** The records follows **

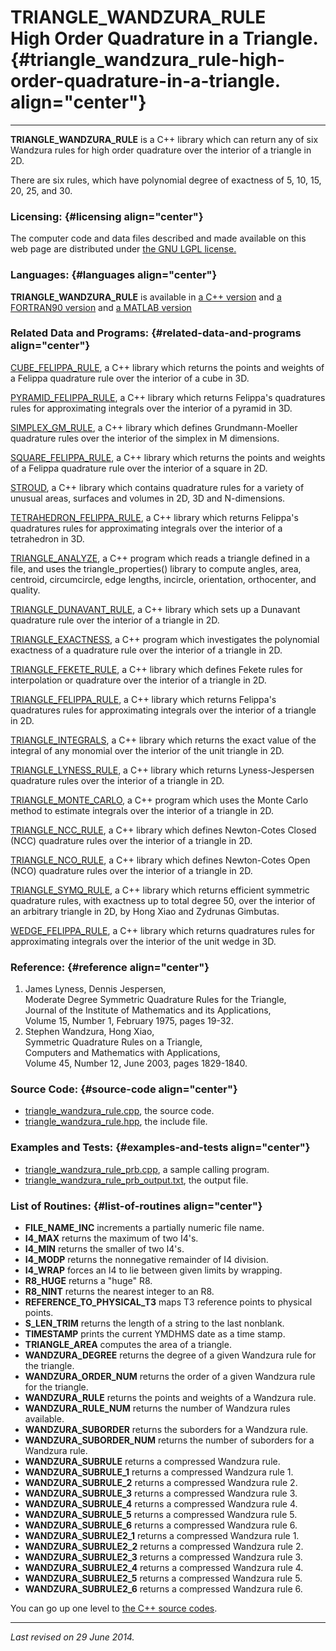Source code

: TRIANGLE\_WANDZURA\_RULE\
High Order Quadrature in a Triangle. {#triangle_wandzura_rule-high-order-quadrature-in-a-triangle. align="center"}
====================================

------------------------------------------------------------------------

**TRIANGLE\_WANDZURA\_RULE** is a C++ library which can return any of
six Wandzura rules for high order quadrature over the interior of a
triangle in 2D.

There are six rules, which have polynomial degree of exactness of 5, 10,
15, 20, 25, and 30.

### Licensing: {#licensing align="center"}

The computer code and data files described and made available on this
web page are distributed under [the GNU LGPL
license.](../../txt/gnu_lgpl.txt)

### Languages: {#languages align="center"}

**TRIANGLE\_WANDZURA\_RULE** is available in [a C++
version](../../master/triangle_wandzura_rule/triangle_wandzura_rule.md)
and [a FORTRAN90
version](../../f_src/triangle_wandzura_rule/triangle_wandzura_rule.md)
and [a MATLAB
version](../../m_src/triangle_wandzura_rule/triangle_wandzura_rule.md)

### Related Data and Programs: {#related-data-and-programs align="center"}

[CUBE\_FELIPPA\_RULE](../../master/cube_felippa_rule/cube_felippa_rule.md),
a C++ library which returns the points and weights of a Felippa
quadrature rule over the interior of a cube in 3D.

[PYRAMID\_FELIPPA\_RULE](../../master/pyramid_felippa_rule/pyramid_felippa_rule.md),
a C++ library which returns Felippa's quadratures rules for
approximating integrals over the interior of a pyramid in 3D.

[SIMPLEX\_GM\_RULE](../../master/simplex_gm_rule/simplex_gm_rule.md),
a C++ library which defines Grundmann-Moeller quadrature rules over the
interior of the simplex in M dimensions.

[SQUARE\_FELIPPA\_RULE](../../master/square_felippa_rule/square_felippa_rule.md),
a C++ library which returns the points and weights of a Felippa
quadrature rule over the interior of a square in 2D.

[STROUD](../../master/stroud/stroud.md), a C++ library which contains
quadrature rules for a variety of unusual areas, surfaces and volumes in
2D, 3D and N-dimensions.

[TETRAHEDRON\_FELIPPA\_RULE](../../master/tetrahedron_felippa_rule/tetrahedron_felippa_rule.md),
a C++ library which returns Felippa's quadratures rules for
approximating integrals over the interior of a tetrahedron in 3D.

[TRIANGLE\_ANALYZE](../../master/triangle_analyze/triangle_analyze.md),
a C++ program which reads a triangle defined in a file, and uses the
triangle\_properties() library to compute angles, area, centroid,
circumcircle, edge lengths, incircle, orientation, orthocenter, and
quality.

[TRIANGLE\_DUNAVANT\_RULE](../../master/triangle_dunavant_rule/triangle_dunavant_rule.md),
a C++ library which sets up a Dunavant quadrature rule over the interior
of a triangle in 2D.

[TRIANGLE\_EXACTNESS](../../master/triangle_exactness/triangle_exactness.md),
a C++ program which investigates the polynomial exactness of a
quadrature rule over the interior of a triangle in 2D.

[TRIANGLE\_FEKETE\_RULE](../../master/triangle_fekete_rule/triangle_fekete_rule.md),
a C++ library which defines Fekete rules for interpolation or quadrature
over the interior of a triangle in 2D.

[TRIANGLE\_FELIPPA\_RULE](../../master/triangle_felippa_rule/triangle_felippa_rule.md),
a C++ library which returns Felippa's quadratures rules for
approximating integrals over the interior of a triangle in 2D.

[TRIANGLE\_INTEGRALS](../../master/triangle_integrals/triangle_integrals.md),
a C++ library which returns the exact value of the integral of any
monomial over the interior of the unit triangle in 2D.

[TRIANGLE\_LYNESS\_RULE](../../master/triangle_lyness_rule/triangle_lyness_rule.md),
a C++ library which returns Lyness-Jespersen quadrature rules over the
interior of a triangle in 2D.

[TRIANGLE\_MONTE\_CARLO](../../master/triangle_monte_carlo/triangle_monte_carlo.md),
a C++ program which uses the Monte Carlo method to estimate integrals
over the interior of a triangle in 2D.

[TRIANGLE\_NCC\_RULE](../../master/triangle_ncc_rule/triangle_ncc_rule.md),
a C++ library which defines Newton-Cotes Closed (NCC) quadrature rules
over the interior of a triangle in 2D.

[TRIANGLE\_NCO\_RULE](../../master/triangle_nco_rule/triangle_nco_rule.md),
a C++ library which defines Newton-Cotes Open (NCO) quadrature rules
over the interior of a triangle in 2D.

[TRIANGLE\_SYMQ\_RULE](../../master/triangle_symq_rule/triangle_symq_rule.md),
a C++ library which returns efficient symmetric quadrature rules, with
exactness up to total degree 50, over the interior of an arbitrary
triangle in 2D, by Hong Xiao and Zydrunas Gimbutas.

[WEDGE\_FELIPPA\_RULE](../../master/wedge_felippa_rule/wedge_felippa_rule.md),
a C++ library which returns quadratures rules for approximating
integrals over the interior of the unit wedge in 3D.

### Reference: {#reference align="center"}

1.  James Lyness, Dennis Jespersen,\
    Moderate Degree Symmetric Quadrature Rules for the Triangle,\
    Journal of the Institute of Mathematics and its Applications,\
    Volume 15, Number 1, February 1975, pages 19-32.
2.  Stephen Wandzura, Hong Xiao,\
    Symmetric Quadrature Rules on a Triangle,\
    Computers and Mathematics with Applications,\
    Volume 45, Number 12, June 2003, pages 1829-1840.

### Source Code: {#source-code align="center"}

-   [triangle\_wandzura\_rule.cpp](triangle_wandzura_rule.cpp), the
    source code.
-   [triangle\_wandzura\_rule.hpp](triangle_wandzura_rule.hpp), the
    include file.

### Examples and Tests: {#examples-and-tests align="center"}

-   [triangle\_wandzura\_rule\_prb.cpp](triangle_wandzura_rule_prb.cpp),
    a sample calling program.
-   [triangle\_wandzura\_rule\_prb\_output.txt](triangle_wandzura_rule_prb_output.txt),
    the output file.

### List of Routines: {#list-of-routines align="center"}

-   **FILE\_NAME\_INC** increments a partially numeric file name.
-   **I4\_MAX** returns the maximum of two I4's.
-   **I4\_MIN** returns the smaller of two I4's.
-   **I4\_MODP** returns the nonnegative remainder of I4 division.
-   **I4\_WRAP** forces an I4 to lie between given limits by wrapping.
-   **R8\_HUGE** returns a "huge" R8.
-   **R8\_NINT** returns the nearest integer to an R8.
-   **REFERENCE\_TO\_PHYSICAL\_T3** maps T3 reference points to physical
    points.
-   **S\_LEN\_TRIM** returns the length of a string to the last
    nonblank.
-   **TIMESTAMP** prints the current YMDHMS date as a time stamp.
-   **TRIANGLE\_AREA** computes the area of a triangle.
-   **WANDZURA\_DEGREE** returns the degree of a given Wandzura rule for
    the triangle.
-   **WANDZURA\_ORDER\_NUM** returns the order of a given Wandzura rule
    for the triangle.
-   **WANDZURA\_RULE** returns the points and weights of a Wandzura
    rule.
-   **WANDZURA\_RULE\_NUM** returns the number of Wandzura rules
    available.
-   **WANDZURA\_SUBORDER** returns the suborders for a Wandzura rule.
-   **WANDZURA\_SUBORDER\_NUM** returns the number of suborders for a
    Wandzura rule.
-   **WANDZURA\_SUBRULE** returns a compressed Wandzura rule.
-   **WANDZURA\_SUBRULE\_1** returns a compressed Wandzura rule 1.
-   **WANDZURA\_SUBRULE\_2** returns a compressed Wandzura rule 2.
-   **WANDZURA\_SUBRULE\_3** returns a compressed Wandzura rule 3.
-   **WANDZURA\_SUBRULE\_4** returns a compressed Wandzura rule 4.
-   **WANDZURA\_SUBRULE\_5** returns a compressed Wandzura rule 5.
-   **WANDZURA\_SUBRULE\_6** returns a compressed Wandzura rule 6.
-   **WANDZURA\_SUBRULE2\_1** returns a compressed Wandzura rule 1.
-   **WANDZURA\_SUBRULE2\_2** returns a compressed Wandzura rule 2.
-   **WANDZURA\_SUBRULE2\_3** returns a compressed Wandzura rule 3.
-   **WANDZURA\_SUBRULE2\_4** returns a compressed Wandzura rule 4.
-   **WANDZURA\_SUBRULE2\_5** returns a compressed Wandzura rule 5.
-   **WANDZURA\_SUBRULE2\_6** returns a compressed Wandzura rule 6.

You can go up one level to [the C++ source codes](../cpp_src.md).

------------------------------------------------------------------------

*Last revised on 29 June 2014.*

** End of The records **

| What to do |
One stretch of the lines above is wanted, from the line that contains "exactness up to" through the line that contains "a C++ library which returns quadratures". Output it exactly.

| Answer |
exactness up to total degree 50, over the interior of an arbitrary
triangle in 2D, by Hong Xiao and Zydrunas Gimbutas.

[WEDGE\_FELIPPA\_RULE](../../master/wedge_felippa_rule/wedge_felippa_rule.md),
a C++ library which returns quadratures rules for approximating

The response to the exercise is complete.